Between December 1, 1914 when it opened as a hospital until its closure as an Indian hospital in February 15, 1916 a total of 4,306 Indian patients had been admitted to the Royal Pavilion hospital.  Many of the most seriously wounded soldiers died either in France or during the long journey to the Brighton hospitals that involved transport by ambulance, train and ship. Of those that survived the journey to Brighton, 74 Indian soldiers would die there.
A wounded Sikh to his father, [Gurmukhi]
Brighton Hospital, January 18, 1915
Tell my mother not to go wandering madly because her son, my brother, is dead. To be born and to die is God's order. Some day we must die, sooner or later, and if I die here, who will remember me? It is a fine thing to die far from home. A saint said this, and, as he was a good man, it must be true. 

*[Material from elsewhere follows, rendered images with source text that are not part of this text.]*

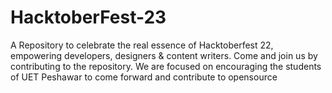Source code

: # HacktoberFest-23
A Repository to celebrate the real essence of Hacktoberfest 22, empowering developers, designers &amp; content writers. Come and join us by contributing to the repository. We are focused on encouraging the students of UET Peshawar to come forward and contribute to opensource
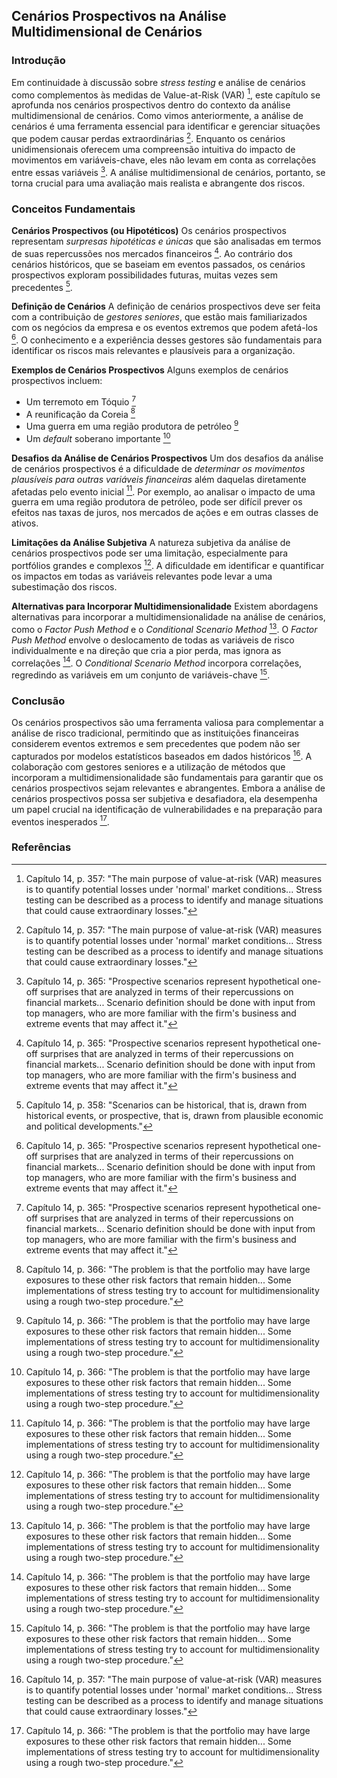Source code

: ## Cenários Prospectivos na Análise Multidimensional de Cenários

### Introdução
Em continuidade à discussão sobre *stress testing* e análise de cenários como complementos às medidas de Value-at-Risk (VAR) [^1], este capítulo se aprofunda nos cenários prospectivos dentro do contexto da análise multidimensional de cenários. Como vimos anteriormente, a análise de cenários é uma ferramenta essencial para identificar e gerenciar situações que podem causar perdas extraordinárias [^1]. Enquanto os cenários unidimensionais oferecem uma compreensão intuitiva do impacto de movimentos em variáveis-chave, eles não levam em conta as correlações entre essas variáveis [^9]. A análise multidimensional de cenários, portanto, se torna crucial para uma avaliação mais realista e abrangente dos riscos.

### Conceitos Fundamentais
**Cenários Prospectivos (ou Hipotéticos)**
Os cenários prospectivos representam *surpresas hipotéticas e únicas* que são analisadas em termos de suas repercussões nos mercados financeiros [^9]. Ao contrário dos cenários históricos, que se baseiam em eventos passados, os cenários prospectivos exploram possibilidades futuras, muitas vezes sem precedentes [^2].

**Definição de Cenários**
A definição de cenários prospectivos deve ser feita com a contribuição de *gestores seniores*, que estão mais familiarizados com os negócios da empresa e os eventos extremos que podem afetá-los [^9]. O conhecimento e a experiência desses gestores são fundamentais para identificar os riscos mais relevantes e plausíveis para a organização.

**Exemplos de Cenários Prospectivos**
Alguns exemplos de cenários prospectivos incluem:
*   Um terremoto em Tóquio [^9]
*   A reunificação da Coreia [^10]
*   Uma guerra em uma região produtora de petróleo [^10]
*   Um *default* soberano importante [^10]

**Desafios da Análise de Cenários Prospectivos**
Um dos desafios da análise de cenários prospectivos é a dificuldade de *determinar os movimentos plausíveis para outras variáveis financeiras* além daquelas diretamente afetadas pelo evento inicial [^10]. Por exemplo, ao analisar o impacto de uma guerra em uma região produtora de petróleo, pode ser difícil prever os efeitos nas taxas de juros, nos mercados de ações e em outras classes de ativos.

**Limitações da Análise Subjetiva**
A natureza subjetiva da análise de cenários prospectivos pode ser uma limitação, especialmente para portfólios grandes e complexos [^10]. A dificuldade em identificar e quantificar os impactos em todas as variáveis relevantes pode levar a uma subestimação dos riscos.

**Alternativas para Incorporar Multidimensionalidade**
Existem abordagens alternativas para incorporar a multidimensionalidade na análise de cenários, como o *Factor Push Method* e o *Conditional Scenario Method* [^10]. O *Factor Push Method* envolve o deslocamento de todas as variáveis de risco individualmente e na direção que cria a pior perda, mas ignora as correlações [^10]. O *Conditional Scenario Method* incorpora correlações, regredindo as variáveis em um conjunto de variáveis-chave [^10].

### Conclusão
Os cenários prospectivos são uma ferramenta valiosa para complementar a análise de risco tradicional, permitindo que as instituições financeiras considerem eventos extremos e sem precedentes que podem não ser capturados por modelos estatísticos baseados em dados históricos [^1]. A colaboração com gestores seniores e a utilização de métodos que incorporam a multidimensionalidade são fundamentais para garantir que os cenários prospectivos sejam relevantes e abrangentes. Embora a análise de cenários prospectivos possa ser subjetiva e desafiadora, ela desempenha um papel crucial na identificação de vulnerabilidades e na preparação para eventos inesperados [^10].

### Referências
[^1]: Capítulo 14, p. 357: "The main purpose of value-at-risk (VAR) measures is to quantify potential losses under \'normal\' market conditions... Stress testing can be described as a process to identify and manage situations that could cause extraordinary losses."
[^2]: Capítulo 14, p. 358: "Scenarios can be historical, that is, drawn from historical events, or prospective, that is, drawn from plausible economic and political developments."
[^9]: Capítulo 14, p. 365: "Prospective scenarios represent hypothetical one-off surprises that are analyzed in terms of their repercussions on financial markets... Scenario definition should be done with input from top managers, who are more familiar with the firm\'s business and extreme events that may affect it."
[^10]: Capítulo 14, p. 366: "The problem is that the portfolio may have large exposures to these other risk factors that remain hidden... Some implementations of stress testing try to account for multidimensionality using a rough two-step procedure."
<!-- END -->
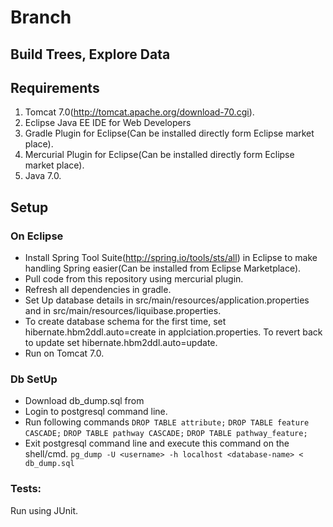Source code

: # Branch #
## Build Trees, Explore Data ##

## Requirements ##
1. Tomcat 7.0(<http://tomcat.apache.org/download-70.cgi>).
2. Eclipse Java EE IDE for Web Developers
3. Gradle Plugin for Eclipse(Can be installed directly form Eclipse market place).
4. Mercurial Plugin for Eclipse(Can be installed directly form Eclipse market place).
4. Java 7.0.

## Setup ##
### On Eclipse ###
* Install Spring Tool Suite(<http://spring.io/tools/sts/all>) in Eclipse to make handling Spring easier(Can be installed from Eclipse Marketplace). 
* Pull code from this repository using mercurial plugin. 
* Refresh all dependencies in gradle. 
* Set Up database details in src/main/resources/application.properties and in src/main/resources/liquibase.properties. 
* To create database schema for the first time, set hibernate.hbm2ddl.auto=create in applciation.properties. To revert back to update set hibernate.hbm2ddl.auto=update.
* Run on Tomcat 7.0. 

### Db SetUp ###
* Download db_dump.sql from <coming soon>
* Login to postgresql command line.
* Run following commands
     `DROP TABLE attribute;`
     `DROP TABLE feature CASCADE;`
     `DROP TABLE pathway CASCADE;`
     `DROP TABLE pathway_feature;`
* Exit postgresql command line and execute this command on the shell/cmd.
     `pg_dump -U <username> -h localhost <database-name> < db_dump.sql` 
    

### Tests: ###
Run using JUnit.
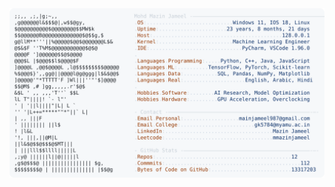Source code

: <picture>
  <source srcset="https://raw.githubusercontent.com/mmazinjameel/mmazinjameel/main/dark_mode.svg?v=1753546349" media="(prefers-color-scheme: dark)">
  <img src="https://raw.githubusercontent.com/mmazinjameel/mmazinjameel/main/light_mode.svg?v=1753546349">
</picture>
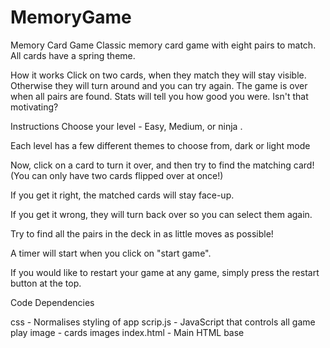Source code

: # MemoryGame

Memory Card Game
Classic memory card game with eight pairs to match. All cards have a spring theme.

How it works
Click on two cards, when they match they will stay visible. Otherwise they will turn around and you can try again. The game is over when all pairs are found. Stats will tell you how good you were. Isn't that motivating?


Instructions
Choose your level - Easy, Medium,  or ninja .

Each level has a few different themes to choose from, dark or light mode

Now, click on a card to turn it over, and then try to find the matching card! (You can only have two cards flipped over at once!)

If you get it right, the matched cards will stay face-up.

If you get it wrong, they will turn back over so you can select them again.

Try to find all the pairs in the deck in as little moves as possible!

A timer will start when you click on "start game".

If you would like to restart your game at any game, simply press the restart button at the top.

Code Dependencies

css - Normalises styling of app
scrip.js - JavaScript that controls all game play
image - cards images 
index.html - Main HTML base
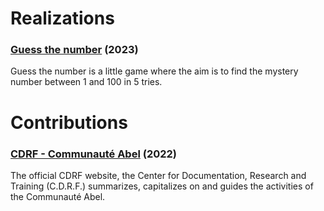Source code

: # Realizations

### [Guess the number](https://itsjeanem.github.io/Guess-the-number) (2023)

Guess the number is a little game where the aim is to find the mystery number between 1 and 100 in 5 tries.

# Contributions

### [CDRF - Communauté Abel](https://cdrf-communauteabel.com) (2022)

The official CDRF website, the Center for Documentation, Research and Training (C.D.R.F.) summarizes, capitalizes on and guides the activities of the Communauté Abel.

The deaths of these brave warriors at the hospitals of Brighton for the King and the British Empire are recorded and their ultimate sacrifices will never be forgotten.
Breakdown of Casualties 
Total cremated on the Downs at Patcham (site of the Chattri Memorial) 53
Total buried at Woking (Muslim Burial Ground & Brookwood) 21
Total deaths 74
Royal Pavilion Hospital
18 deaths - 10 cremated at Patcham; 8 buried at Woking.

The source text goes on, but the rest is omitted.